- The problem:
Repeat the line that contains "This effect is" exactly, along with each following line up to and including the last line of the entries.

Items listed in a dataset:
..............................

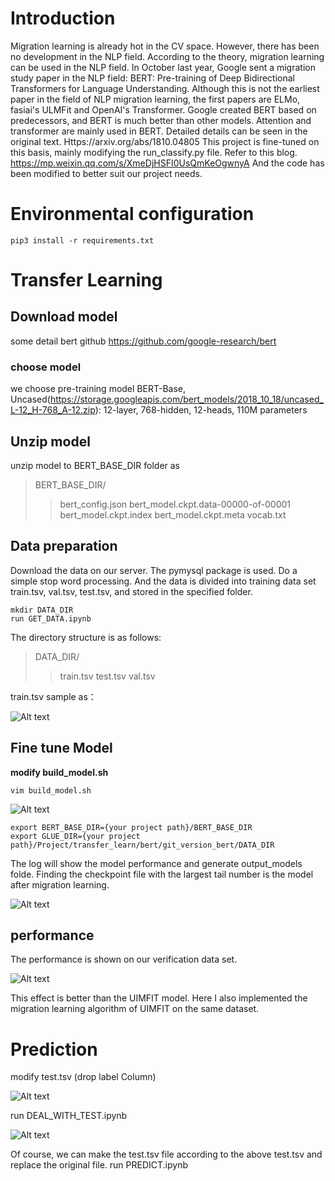 # Introduction
Migration learning is already hot in the CV space. However, there has been no development in the NLP field. According to the theory, migration learning can be used in the NLP field. In October last year, Google sent a migration study paper in the NLP field: BERT: Pre-training of Deep Bidirectional Transformers for Language Understanding. Although this is not the earliest paper in the field of NLP migration learning, the first papers are ELMo, fasiai's ULMFit and OpenAI's Transformer. Google created BERT based on predecessors, and BERT is much better than other models. Attention and transformer are mainly used in BERT. Detailed details can be seen in the original text.
Https://arxiv.org/abs/1810.04805
This project is fine-tuned on this basis, mainly modifying the run_classify.py file. Refer to this blog. https://mp.weixin.qq.com/s/XmeDjHSFI0UsQmKeOgwnyA
And the code has been modified to better suit our project needs.

# Environmental configuration
```
pip3 install -r requirements.txt
```

# Transfer Learning

## Download model
some detail
bert github
https://github.com/google-research/bert
### choose model
we choose pre-training model
BERT-Base, Uncased(https://storage.googleapis.com/bert_models/2018_10_18/uncased_L-12_H-768_A-12.zip): 12-layer, 768-hidden, 12-heads, 110M parameters
## Unzip model

unzip model to BERT_BASE_DIR folder
as 
>BERT_BASE_DIR/
>>bert_config.json
>>bert_model.ckpt.data-00000-of-00001
>>bert_model.ckpt.index
>>bert_model.ckpt.meta
>>vocab.txt
## Data preparation

Download the data on our server. The pymysql package is used. Do a simple stop word processing. And the data is divided into training data set train.tsv, val.tsv, test.tsv, and stored in the specified folder.
```
mkdir DATA_DIR
run GET_DATA.ipynb
```
 The directory structure is as follows:
>DATA_DIR/
>>train.tsv
>>test.tsv
>>val.tsv

train.tsv  sample as：

![Alt text](https://github.wdf.sap.corp/IPD-Integration/NLP_Machine_Learning/blob/master/BERT/image/train.png)

## Fine tune Model
**modify build_model.sh**

```
vim build_model.sh
```

![Alt text](https://github.wdf.sap.corp/IPD-Integration/NLP_Machine_Learning/blob/master/BERT/image/build_model.png)

```shell
export BERT_BASE_DIR={your project path}/BERT_BASE_DIR
export GLUE_DIR={your project path}/Project/transfer_learn/bert/git_version_bert/DATA_DIR
```
The log will show the model performance and generate output_models folde.
Finding the checkpoint file with the largest tail number is the model after migration learning.

![Alt text](https://github.wdf.sap.corp/IPD-Integration/NLP_Machine_Learning/blob/master/BERT/image/check.png)

##  performance
The performance is shown on our verification data set.

![Alt text](https://github.wdf.sap.corp/IPD-Integration/NLP_Machine_Learning/blob/master/BERT/image/result.png)

This effect is better than the UIMFIT model. Here I also implemented the migration learning algorithm of UIMFIT on the same dataset.
# Prediction
modify test.tsv (drop label Column)

![Alt text](https://github.wdf.sap.corp/IPD-Integration/NLP_Machine_Learning/blob/master/BERT/image/test_old.png)

run DEAL_WITH_TEST.ipynb

![Alt text](https://github.wdf.sap.corp/IPD-Integration/NLP_Machine_Learning/blob/master/BERT/image/test_new.png)

Of course, we can make the test.tsv file according to the above test.tsv and replace the original file.
run PREDICT.ipynb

..............................

- Answer to this problem:
This effect is better than the UIMFIT model. Here I also implemented the migration learning algorithm of UIMFIT on the same dataset.
# Prediction
modify test.tsv (drop label Column)

![Alt text](https://github.wdf.sap.corp/IPD-Integration/NLP_Machine_Learning/blob/master/BERT/image/test_old.png)

run DEAL_WITH_TEST.ipynb

![Alt text](https://github.wdf.sap.corp/IPD-Integration/NLP_Machine_Learning/blob/master/BERT/image/test_new.png)

Of course, we can make the test.tsv file according to the above test.tsv and replace the original file.
run PREDICT.ipynb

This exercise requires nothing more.